Metrics Explained

Cyclomatic Complexity

Definition

Cyclomatic Complexity is the software metric used to indicate the complexity of a program as originally described by McCabe (see the Wikipedia entry for a reference).

Since the original definition of Cyclomatic Complexity is quite abstract (in terms of graphs), the definition used by TIOBE is loosely

The decision count plus one

The decision count is incremented for control flow statements that introduce a branch in the code, e.g., selection statements (if-statement), iteration statements (while-statement) and exception handling (try-catch-statement).

The Cyclomatic Complexity of a function (or method) is the number of decisions in the function's body plus one. So, the minimum cyclomatic complexity of a function definition is one.

The Cyclomatic Complexity of a file is the number of decisions of all function definitions in that file plus one. In other words, this is the sum of the cyclomatic complexities of all function definitions in the file, minus the number of function definitions, plus one.

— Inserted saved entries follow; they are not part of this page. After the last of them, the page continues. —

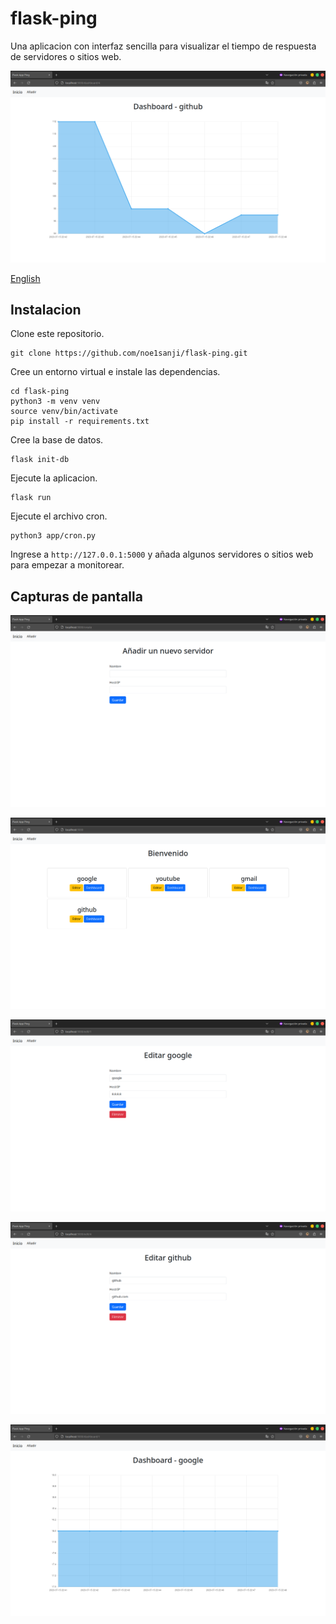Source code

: # flask-ping

Una aplicacion con interfaz sencilla para visualizar el tiempo de respuesta de servidores o sitios web.

![dashboard](screenshots/Screenshot_20230715_224838.png)

[English](./README.md)

## Instalacion

Clone este repositorio.

```
git clone https://github.com/noe1sanji/flask-ping.git
```

Cree un entorno virtual e instale las dependencias.

```
cd flask-ping
python3 -m venv venv
source venv/bin/activate
pip install -r requirements.txt
```

Cree la base de datos.

```
flask init-db
```

Ejecute la aplicacion.

```
flask run
```

Ejecute el archivo cron.

```
python3 app/cron.py
```

Ingrese a `http://127.0.0.1:5000` y añada algunos servidores o sitios web para empezar a monitorear.

## Capturas de pantalla

![formulario añadir](screenshots/Screenshot_20230715_224423.png)

![inicio](screenshots/Screenshot_20230715_224347.png)

![formulario editar](screenshots/Screenshot_20230715_224408.png)

![formulario editar](screenshots/Screenshot_20230715_224442.png)

![formulario editar](screenshots/Screenshot_20230715_224825.png)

The Average Cyclomatic Complexity is the cyclomatic complexity per function of a file. So, this is the sum of the cyclomatic complexities of all function definitions, divided by the number of function definitions in the file.

Aggregation

The Average Cyclomatic Complexity is aggregated over multiple files as follows. Sum the cyclomatic complexities of all files, minus the number of files, divided by the total number of function definitions in these files combined, plus one.

TQI Cyclomatic Complexity

The TQI Cyclomatic Complexity submetric is described in The TIOBE Quality Indicator document, Section 5.

score = 6400 / (cyclomatic_complexity^3 - cyclomatic_complexity^2 - cyclomatic_complexity + 65)

Cyclomatic Complexity Tool Comparison

There are a (great) number of free and commercial tools available that can be used to measure the (average) cyclomatic complexity of source files. Here, we will take a look at a few available options.

SourceMonitor

SourceMonitor is a freeware program to obtain cyclomatic complexity for many programming languages. It runs on Windows. The results reported by SourceMonitor are quite reasonable, especially when compared to e.g. CCCC (see below). A disadvantage is that it does not support all programming languages for which TIOBE wishes to compute cyclomatic complexity. Another drawback is that it can only be used on Windows, and not on e.g. Linux.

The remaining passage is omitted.